Items from a data source

-- -- --

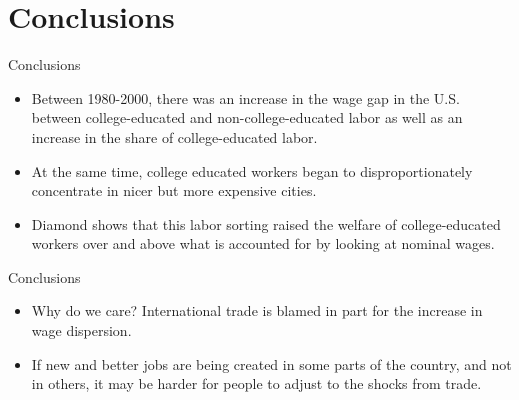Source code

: \documentclass[aspectratio=169]{beamer}
\begin{document}

\section{Conclusions}


\begin{frame}{Conclusions}

\begin{itemize}
    \item<1->  Between 1980-2000, there was an increase in the wage gap in the U.S. between college-educated and non-college-educated labor as well as an increase in the share of college-educated labor.
    \item<2->  At the same time, college educated workers began to disproportionately concentrate in nicer but more expensive cities.
    \item<3->  Diamond shows that this labor sorting raised the welfare of college-educated workers over and above what is accounted for by looking at nominal wages.
\end{itemize}
    
\end{frame}


\begin{frame}{Conclusions}

\begin{itemize}
    \item<1->  Why do we care?  International trade is blamed in part for the increase in wage dispersion.
    \item<2->  If new and better jobs are being created in some parts of the country, and not in others, it may be harder for people to adjust to the shocks from trade.
\end{itemize}
    
\end{frame}

\end{document}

-- -- --

— Exercise instructions —
Every line above that contains the word "trade" should be reported.

— Response —
    \item<1->  Why do we care?  International trade is blamed in part for the increase in wage dispersion.
    \item<2->  If new and better jobs are being created in some parts of the country, and not in others, it may be harder for people to adjust to the shocks from trade.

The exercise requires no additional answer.